The industry initiated the propelling of British guns and goods throughout the world, and it also brought with it the various views of the first industrial revolution. There were various interpretations of Britain’s industrial revolution and this was not only supported by public policies in Britain and shape values, but also through the attitudes towards modern industry and capitalism elsewhere in the world, (Koot, 2012). In looking at the modern culture, there is often the connotations of the terminology of industrial revolution. These connotations include those that are literary, artistic and historic interpretations of what took place. Various artists, essayists, poets and novelists in the early 19th Century in Great Britain, contemplated the various changes that took place very fast and this was the coming of age of the modern industry, which spurred on many changes to the social relations and landscape of England and eventually the rest of the world.
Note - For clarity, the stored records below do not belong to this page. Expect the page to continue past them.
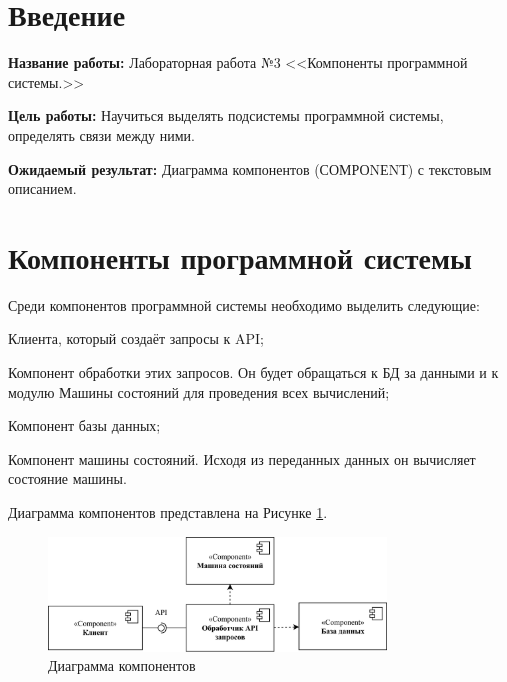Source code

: \documentclass{hse_document}
\begin{document}

\tableofcontents
\clearpage

\section*{Введение} \label{Введение}

\textbf{Название работы:}
Лабораторная работа №3 <<Компоненты программной системы.>>

\textbf{Цель работы:}
Научиться выделять подсистемы программной системы,
определять связи между ними.

\textbf{Ожидаемый результат:}
Диаграмма компонентов (СОМРОNЕNТ) с текстовым описанием.

\section{Компоненты программной системы}\label{sec:components}

Среди компонентов программной системы необходимо выделить следующие:

\begin{compactenum}
\item Клиента, который создаёт запросы к API;
\item Компонент обработки этих запросов. Он будет обращаться к БД за данными и к
    модулю Машины состояний для проведения всех вычислений;
\item Компонент базы данных;
\item Компонент машины состояний. Исходя из переданных данных он вычисляет
    состояние машины.
\end{compactenum}

Диаграмма компонентов представлена на Рисунке \ref{fig:components}.

\begin{figure}[htpb]
    \centering
    \includegraphics[width=0.8\textwidth]{diagrams/components.png}
    \caption{Диаграмма компонентов}
    \label{fig:components}
\end{figure}
\end{document}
There was a sense of impersonality to the power that was generated through industrialization. However, there were many others who were very impressed with mankind’s new skill at changing nature to do its bidding. And there was a great sense of accomplishment in being able to harness the energy of the world in order to make material gains. This is a point that Yavuz didn’t mention. As Koot says, many liberals said that the well-being of the people throughout the world wasn’t related to cottages covered in roses, but in the steam power and independence that was produced by industrialization. Many of the socialists and the critics of capitalism that ensued thereafter said the literary critiques of the market society was correct in saying that there was class exploitation that was spurred on by the machines. “By contrast, modern conservatives have echoed earlier liberal views that protest that society’s predilections toward the welfare state and its distrust of capitalism are rooted in a false and unduly pessimistic interpretation of the industrial revolution,” (Koot, 2012).
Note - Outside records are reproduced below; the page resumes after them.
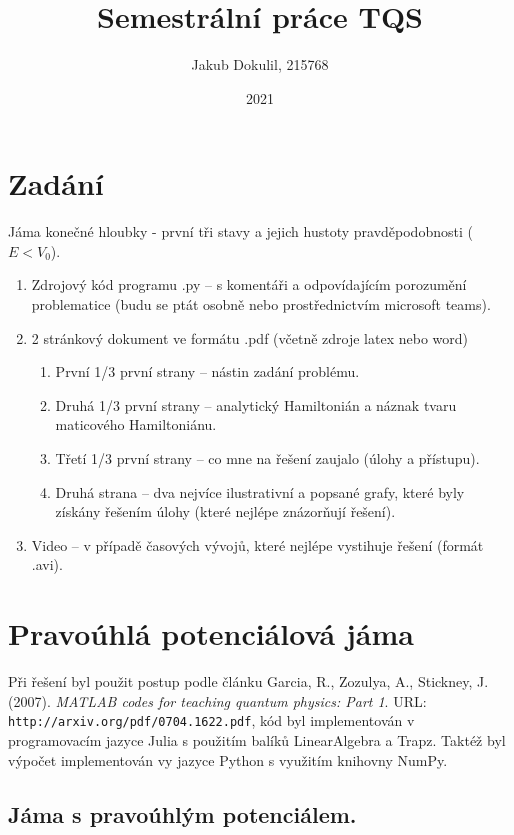 \documentclass[12pt, a4paper]{article}
\author{Jakub Dokulil, 215768}
\title{Semestrální práce TQS}
\date{2021}
\begin{document}
\maketitle

\section*{Zadání}

Jáma konečné hloubky - první tři stavy a jejich hustoty pravděpodobnosti ($E<V_0$).
\begin{enumerate} 
    \item Zdrojový kód programu .py – s komentáři a odpovídajícím porozumění problematice (budu se ptát osobně nebo prostřednictvím microsoft teams).
    \item 2 stránkový dokument ve formátu .pdf (včetně zdroje latex nebo word)\begin{enumerate}
        \item První 1/3 první strany – nástin zadání problému.
        \item Druhá 1/3 první strany – analytický Hamiltonián a náznak tvaru maticového Hamiltoniánu.
        \item Třetí 1/3 první strany – co mne na řešení zaujalo (úlohy a přístupu).
        \item Druhá strana – dva nejvíce ilustrativní a popsané grafy, které byly získány řešením úlohy (které nejlépe znázorňují řešení).
    \end{enumerate}
    \item Video – v případě časových vývojů, které nejlépe vystihuje řešení (formát .avi).
\end{enumerate}

\section*{Pravoúhlá potenciálová jáma}

Při řešení byl použit postup podle článku Garcia, R., Zozulya, A., Stickney, J. (2007). \textit{MATLAB codes for teaching quantum physics: Part 1}. URL: \texttt{http://arxiv.org/pdf/0704.1622.pdf}, kód byl implementován v programovacím jazyce Julia  s použitím balíků LinearAlgebra a Trapz. Taktéž byl výpočet implementován vy jazyce Python s využitím knihovny NumPy.

\subsection*{Jáma s pravoúhlým potenciálem.}
\end{document}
In looking at what modern scholars have to say, many argue that the gender roles have been very much influenced by the division of labor as taken within the industrial society and this helped to transform the gender roles and the very core of family relationships and roles. Those who advocate for globalization and those who are against it say that Great Britain is the champion of the free trade during its time as the initiator of the industrial revolution. Other modern economic historians have said the Britain didn’t even lead the industrial revolution, but there was actually an extremely slow growth rate in the British economy of that period, (Montagna, 2006). There was also a key point in what historians have to say that Yavuz didn’t mention. According to the historic economists, a period of restricted and partial nature of the industrial transformation took place. However, despite the vast majority of the world embracing the economic growth, as it is interpreted through the generation of the industrial revolution in England, there is still the images of there being much pollution, poverty and greed associated with the period of time. All that, according to many, is a result of the dark mills, and urban depravation spurred on by a government that doesn’t truly care for its people. This period is vastly criticized as being a time of extreme greed and class wars that are still being fought today through occurrences such as the Occupy Wall Street movement.
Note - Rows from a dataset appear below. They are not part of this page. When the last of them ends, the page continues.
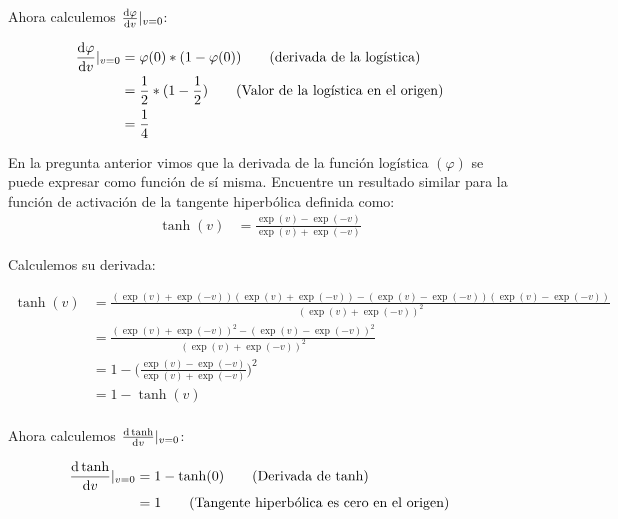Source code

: \documentclass[11pt,spanish,answers]{exam}
\begin{document}
\begin{questions}
\begin{solution}
        Ahora calculemos $  \dv{\varphi}{v} |_{v=0} $:
        
        \begin{align*}
           \dv{\varphi}{v} |_{v=0} &=  \varphi(0)*(1 - \varphi(0))  \tag*{(derivada de la logística)} \\
           &=  \frac{1}{2}*(1 - \frac{1}{2})  \tag*{(Valor de la logística en el origen)} \\
           &=  \frac{1}{4} \\
        \end{align*}
        
        
    \end{solution}

\question 
En la pregunta anterior vimos que la derivada de la función logística $(\varphi)$ se puede expresar como función de sí misma. Encuentre un resultado similar para la función de activación de la tangente hiperbólica definida como:
\begin{equation} \label{eq3}
    \begin{split}
        \tanh(v) & = \frac{\exp(v) - \exp(-v)}{\exp(v) + \exp(-v)}
    \end{split}
\end{equation}

    \begin{solution}
        Calculemos su derivada:
        
        \begin{align*}
           \tanh(v) &=  \frac{(\exp(v) + \exp(-v))(\exp(v) + \exp(-v)) - (\exp(v) - \exp(-v))(\exp(v) - \exp(-v))}{(\exp(v) + \exp(-v))^2} \tag*{(derivada de una fracción)} \\
           &=  \frac{(\exp(v) + \exp(-v))^2 - (\exp(v) - \exp(-v))^2}{(\exp(v) + \exp(-v))^2} \tag*{(Simplificando)} \\
           &=  1 - \Big(\frac{\exp(v) - \exp(-v)}{\exp(v) + \exp(-v)}\Big)^2 \tag*{(Simplificando)} \\
           &=  1 - \tanh(v) \tag*{(Ecuación 3)} \\
        \end{align*}
        
        Ahora calculemos $  \dv{\tanh}{v} |_{v=0} $:
        
        \begin{align*}
            \dv{\tanh}{v} |_{v=0} &= 1 - \tanh(0) \tag*{(Derivada de tanh)} \\
            &= 1 \tag*{(Tangente hiperbólica es cero en el origen)} \\
        \end{align*}
        

\end{solution}
\end{questions}
\end{document}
While it is difficult to put the effects of the industrial revolution into perspective, Yavul’s paper focuses too much on the early effects of the industrial revolution in England, and doesn’t take a broad enough approach to the affects to mankind as a whole. While he refers to the fact that industrialization did have a major impact in the development of colonization, he did not say enough how society throughout the world has been transformed by industrialization. A study of the impact it has had on the generation of globalization, and the resulting social improvements in many countries, would have made his piece more relevant and interesting.